▸ Task statement
What follows is a set of records; give them all back exactly.

Top of Provided data

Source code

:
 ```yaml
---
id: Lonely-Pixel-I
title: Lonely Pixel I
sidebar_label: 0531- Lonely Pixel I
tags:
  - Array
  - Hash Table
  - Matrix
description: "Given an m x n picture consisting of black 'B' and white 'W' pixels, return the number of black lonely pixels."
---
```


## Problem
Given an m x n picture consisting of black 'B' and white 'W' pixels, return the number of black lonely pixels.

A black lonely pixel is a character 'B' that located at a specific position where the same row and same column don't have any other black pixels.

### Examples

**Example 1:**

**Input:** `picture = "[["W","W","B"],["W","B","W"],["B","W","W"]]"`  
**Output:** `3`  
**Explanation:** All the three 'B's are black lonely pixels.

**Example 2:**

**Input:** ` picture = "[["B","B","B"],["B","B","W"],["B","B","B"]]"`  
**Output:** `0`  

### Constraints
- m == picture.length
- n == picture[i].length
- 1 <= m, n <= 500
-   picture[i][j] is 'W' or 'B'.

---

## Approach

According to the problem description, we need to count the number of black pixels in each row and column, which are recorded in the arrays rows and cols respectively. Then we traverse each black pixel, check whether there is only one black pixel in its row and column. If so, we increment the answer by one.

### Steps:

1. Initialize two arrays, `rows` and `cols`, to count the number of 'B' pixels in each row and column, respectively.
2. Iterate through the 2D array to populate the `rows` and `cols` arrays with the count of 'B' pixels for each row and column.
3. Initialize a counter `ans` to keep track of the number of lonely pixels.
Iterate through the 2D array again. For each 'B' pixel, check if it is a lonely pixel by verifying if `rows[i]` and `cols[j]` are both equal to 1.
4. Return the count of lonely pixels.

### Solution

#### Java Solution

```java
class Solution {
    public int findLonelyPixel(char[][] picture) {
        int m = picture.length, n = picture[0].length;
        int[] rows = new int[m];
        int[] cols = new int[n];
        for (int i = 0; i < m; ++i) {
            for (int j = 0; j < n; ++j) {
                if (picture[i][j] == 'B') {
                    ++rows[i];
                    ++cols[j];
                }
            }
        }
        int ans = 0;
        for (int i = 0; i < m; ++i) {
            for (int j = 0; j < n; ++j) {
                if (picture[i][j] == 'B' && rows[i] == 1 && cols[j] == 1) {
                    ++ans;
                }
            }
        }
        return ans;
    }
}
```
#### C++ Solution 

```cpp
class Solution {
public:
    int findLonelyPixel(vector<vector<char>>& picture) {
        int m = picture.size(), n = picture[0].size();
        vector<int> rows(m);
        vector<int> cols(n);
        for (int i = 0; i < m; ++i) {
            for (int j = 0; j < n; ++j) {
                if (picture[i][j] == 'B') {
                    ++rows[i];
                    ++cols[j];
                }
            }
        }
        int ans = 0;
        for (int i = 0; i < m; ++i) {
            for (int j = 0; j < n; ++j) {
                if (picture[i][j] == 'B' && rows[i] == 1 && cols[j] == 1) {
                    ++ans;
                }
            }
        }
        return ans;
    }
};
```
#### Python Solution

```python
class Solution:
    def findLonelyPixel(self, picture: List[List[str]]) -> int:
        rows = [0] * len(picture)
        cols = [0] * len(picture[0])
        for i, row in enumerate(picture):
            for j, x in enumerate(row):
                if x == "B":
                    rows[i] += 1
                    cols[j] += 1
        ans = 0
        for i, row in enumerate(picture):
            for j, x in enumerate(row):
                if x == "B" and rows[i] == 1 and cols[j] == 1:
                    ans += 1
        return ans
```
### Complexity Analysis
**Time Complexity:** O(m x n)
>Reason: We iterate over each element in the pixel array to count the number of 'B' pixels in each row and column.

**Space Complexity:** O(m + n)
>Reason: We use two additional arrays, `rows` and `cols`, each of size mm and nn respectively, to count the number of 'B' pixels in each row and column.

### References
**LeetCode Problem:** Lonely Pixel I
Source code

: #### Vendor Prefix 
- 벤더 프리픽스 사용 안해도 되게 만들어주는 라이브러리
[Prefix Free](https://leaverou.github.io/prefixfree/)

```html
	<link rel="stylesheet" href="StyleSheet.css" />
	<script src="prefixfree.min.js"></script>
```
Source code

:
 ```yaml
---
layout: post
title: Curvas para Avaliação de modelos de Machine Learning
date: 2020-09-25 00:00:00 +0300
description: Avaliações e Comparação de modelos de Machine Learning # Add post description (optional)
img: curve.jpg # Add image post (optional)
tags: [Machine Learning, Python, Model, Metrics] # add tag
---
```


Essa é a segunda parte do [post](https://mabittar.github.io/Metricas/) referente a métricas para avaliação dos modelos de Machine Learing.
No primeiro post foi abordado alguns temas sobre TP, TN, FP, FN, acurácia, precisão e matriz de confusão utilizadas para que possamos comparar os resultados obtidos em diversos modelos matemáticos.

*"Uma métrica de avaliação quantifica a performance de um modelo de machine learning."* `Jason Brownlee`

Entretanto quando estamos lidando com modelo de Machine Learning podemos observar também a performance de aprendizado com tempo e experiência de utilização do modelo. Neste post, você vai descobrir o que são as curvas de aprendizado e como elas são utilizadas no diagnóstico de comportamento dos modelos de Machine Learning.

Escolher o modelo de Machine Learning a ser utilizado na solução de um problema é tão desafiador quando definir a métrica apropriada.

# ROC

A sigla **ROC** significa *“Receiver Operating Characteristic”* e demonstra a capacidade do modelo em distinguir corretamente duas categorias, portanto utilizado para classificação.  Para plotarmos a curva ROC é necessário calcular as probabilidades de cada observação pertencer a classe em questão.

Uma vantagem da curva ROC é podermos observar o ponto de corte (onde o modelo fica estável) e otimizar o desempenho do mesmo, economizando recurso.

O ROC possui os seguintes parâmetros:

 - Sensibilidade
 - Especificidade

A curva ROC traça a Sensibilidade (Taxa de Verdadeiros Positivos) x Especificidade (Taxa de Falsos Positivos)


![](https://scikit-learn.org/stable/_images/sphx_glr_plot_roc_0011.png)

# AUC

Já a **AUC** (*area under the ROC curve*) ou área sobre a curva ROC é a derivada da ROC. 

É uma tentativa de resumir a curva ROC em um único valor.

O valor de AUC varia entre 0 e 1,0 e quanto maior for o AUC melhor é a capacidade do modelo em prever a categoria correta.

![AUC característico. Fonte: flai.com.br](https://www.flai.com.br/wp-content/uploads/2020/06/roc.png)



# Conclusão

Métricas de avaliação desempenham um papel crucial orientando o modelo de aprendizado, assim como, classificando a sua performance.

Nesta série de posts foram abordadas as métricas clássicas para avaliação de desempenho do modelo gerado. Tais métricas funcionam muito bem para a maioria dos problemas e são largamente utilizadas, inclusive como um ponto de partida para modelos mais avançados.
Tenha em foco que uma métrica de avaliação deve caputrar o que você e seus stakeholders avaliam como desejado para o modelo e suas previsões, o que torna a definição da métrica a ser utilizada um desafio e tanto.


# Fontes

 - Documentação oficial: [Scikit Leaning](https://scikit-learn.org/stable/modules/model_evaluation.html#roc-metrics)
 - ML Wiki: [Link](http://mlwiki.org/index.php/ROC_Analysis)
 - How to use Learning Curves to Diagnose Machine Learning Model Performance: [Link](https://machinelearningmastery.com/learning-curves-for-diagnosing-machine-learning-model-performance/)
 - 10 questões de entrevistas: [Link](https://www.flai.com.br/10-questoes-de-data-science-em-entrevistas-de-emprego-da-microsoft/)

Bottom of Provided data

▸ Exercise solution
Source code

:
 ```yaml
---
id: Lonely-Pixel-I
title: Lonely Pixel I
sidebar_label: 0531- Lonely Pixel I
tags:
  - Array
  - Hash Table
  - Matrix
description: "Given an m x n picture consisting of black 'B' and white 'W' pixels, return the number of black lonely pixels."
---
```


## Problem
Given an m x n picture consisting of black 'B' and white 'W' pixels, return the number of black lonely pixels.

A black lonely pixel is a character 'B' that located at a specific position where the same row and same column don't have any other black pixels.

### Examples

**Example 1:**

**Input:** `picture = "[["W","W","B"],["W","B","W"],["B","W","W"]]"`  
**Output:** `3`  
**Explanation:** All the three 'B's are black lonely pixels.

**Example 2:**

**Input:** ` picture = "[["B","B","B"],["B","B","W"],["B","B","B"]]"`  
**Output:** `0`  

### Constraints
- m == picture.length
- n == picture[i].length
- 1 <= m, n <= 500
-   picture[i][j] is 'W' or 'B'.

---

## Approach

According to the problem description, we need to count the number of black pixels in each row and column, which are recorded in the arrays rows and cols respectively. Then we traverse each black pixel, check whether there is only one black pixel in its row and column. If so, we increment the answer by one.

### Steps:

1. Initialize two arrays, `rows` and `cols`, to count the number of 'B' pixels in each row and column, respectively.
2. Iterate through the 2D array to populate the `rows` and `cols` arrays with the count of 'B' pixels for each row and column.
3. Initialize a counter `ans` to keep track of the number of lonely pixels.
Iterate through the 2D array again. For each 'B' pixel, check if it is a lonely pixel by verifying if `rows[i]` and `cols[j]` are both equal to 1.
4. Return the count of lonely pixels.

### Solution

#### Java Solution

```java
class Solution {
    public int findLonelyPixel(char[][] picture) {
        int m = picture.length, n = picture[0].length;
        int[] rows = new int[m];
        int[] cols = new int[n];
        for (int i = 0; i < m; ++i) {
            for (int j = 0; j < n; ++j) {
                if (picture[i][j] == 'B') {
                    ++rows[i];
                    ++cols[j];
                }
            }
        }
        int ans = 0;
        for (int i = 0; i < m; ++i) {
            for (int j = 0; j < n; ++j) {
                if (picture[i][j] == 'B' && rows[i] == 1 && cols[j] == 1) {
                    ++ans;
                }
            }
        }
        return ans;
    }
}
```
#### C++ Solution 

```cpp
class Solution {
public:
    int findLonelyPixel(vector<vector<char>>& picture) {
        int m = picture.size(), n = picture[0].size();
        vector<int> rows(m);
        vector<int> cols(n);
        for (int i = 0; i < m; ++i) {
            for (int j = 0; j < n; ++j) {
                if (picture[i][j] == 'B') {
                    ++rows[i];
                    ++cols[j];
                }
            }
        }
        int ans = 0;
        for (int i = 0; i < m; ++i) {
            for (int j = 0; j < n; ++j) {
                if (picture[i][j] == 'B' && rows[i] == 1 && cols[j] == 1) {
                    ++ans;
                }
            }
        }
        return ans;
    }
};
```
#### Python Solution

```python
class Solution:
    def findLonelyPixel(self, picture: List[List[str]]) -> int:
        rows = [0] * len(picture)
        cols = [0] * len(picture[0])
        for i, row in enumerate(picture):
            for j, x in enumerate(row):
                if x == "B":
                    rows[i] += 1
                    cols[j] += 1
        ans = 0
        for i, row in enumerate(picture):
            for j, x in enumerate(row):
                if x == "B" and rows[i] == 1 and cols[j] == 1:
                    ans += 1
        return ans
```
### Complexity Analysis
**Time Complexity:** O(m x n)
>Reason: We iterate over each element in the pixel array to count the number of 'B' pixels in each row and column.

**Space Complexity:** O(m + n)
>Reason: We use two additional arrays, `rows` and `cols`, each of size mm and nn respectively, to count the number of 'B' pixels in each row and column.

### References
**LeetCode Problem:** Lonely Pixel I
Source code

: #### Vendor Prefix 
- 벤더 프리픽스 사용 안해도 되게 만들어주는 라이브러리
[Prefix Free](https://leaverou.github.io/prefixfree/)

```html
	<link rel="stylesheet" href="StyleSheet.css" />
	<script src="prefixfree.min.js"></script>
```
Source code

:
 ```yaml
---
layout: post
title: Curvas para Avaliação de modelos de Machine Learning
date: 2020-09-25 00:00:00 +0300
description: Avaliações e Comparação de modelos de Machine Learning # Add post description (optional)
img: curve.jpg # Add image post (optional)
tags: [Machine Learning, Python, Model, Metrics] # add tag
---
```


Essa é a segunda parte do [post](https://mabittar.github.io/Metricas/) referente a métricas para avaliação dos modelos de Machine Learing.
No primeiro post foi abordado alguns temas sobre TP, TN, FP, FN, acurácia, precisão e matriz de confusão utilizadas para que possamos comparar os resultados obtidos em diversos modelos matemáticos.

*"Uma métrica de avaliação quantifica a performance de um modelo de machine learning."* `Jason Brownlee`

Entretanto quando estamos lidando com modelo de Machine Learning podemos observar também a performance de aprendizado com tempo e experiência de utilização do modelo. Neste post, você vai descobrir o que são as curvas de aprendizado e como elas são utilizadas no diagnóstico de comportamento dos modelos de Machine Learning.

Escolher o modelo de Machine Learning a ser utilizado na solução de um problema é tão desafiador quando definir a métrica apropriada.

# ROC

A sigla **ROC** significa *“Receiver Operating Characteristic”* e demonstra a capacidade do modelo em distinguir corretamente duas categorias, portanto utilizado para classificação.  Para plotarmos a curva ROC é necessário calcular as probabilidades de cada observação pertencer a classe em questão.

Uma vantagem da curva ROC é podermos observar o ponto de corte (onde o modelo fica estável) e otimizar o desempenho do mesmo, economizando recurso.

O ROC possui os seguintes parâmetros:

 - Sensibilidade
 - Especificidade

A curva ROC traça a Sensibilidade (Taxa de Verdadeiros Positivos) x Especificidade (Taxa de Falsos Positivos)


![](https://scikit-learn.org/stable/_images/sphx_glr_plot_roc_0011.png)

# AUC

Já a **AUC** (*area under the ROC curve*) ou área sobre a curva ROC é a derivada da ROC. 

É uma tentativa de resumir a curva ROC em um único valor.

O valor de AUC varia entre 0 e 1,0 e quanto maior for o AUC melhor é a capacidade do modelo em prever a categoria correta.

![AUC característico. Fonte: flai.com.br](https://www.flai.com.br/wp-content/uploads/2020/06/roc.png)



# Conclusão

Métricas de avaliação desempenham um papel crucial orientando o modelo de aprendizado, assim como, classificando a sua performance.

Nesta série de posts foram abordadas as métricas clássicas para avaliação de desempenho do modelo gerado. Tais métricas funcionam muito bem para a maioria dos problemas e são largamente utilizadas, inclusive como um ponto de partida para modelos mais avançados.
Tenha em foco que uma métrica de avaliação deve caputrar o que você e seus stakeholders avaliam como desejado para o modelo e suas previsões, o que torna a definição da métrica a ser utilizada um desafio e tanto.


# Fontes

 - Documentação oficial: [Scikit Leaning](https://scikit-learn.org/stable/modules/model_evaluation.html#roc-metrics)
 - ML Wiki: [Link](http://mlwiki.org/index.php/ROC_Analysis)
 - How to use Learning Curves to Diagnose Machine Learning Model Performance: [Link](https://machinelearningmastery.com/learning-curves-for-diagnosing-machine-learning-model-performance/)
 - 10 questões de entrevistas: [Link](https://www.flai.com.br/10-questoes-de-data-science-em-entrevistas-de-emprego-da-microsoft/)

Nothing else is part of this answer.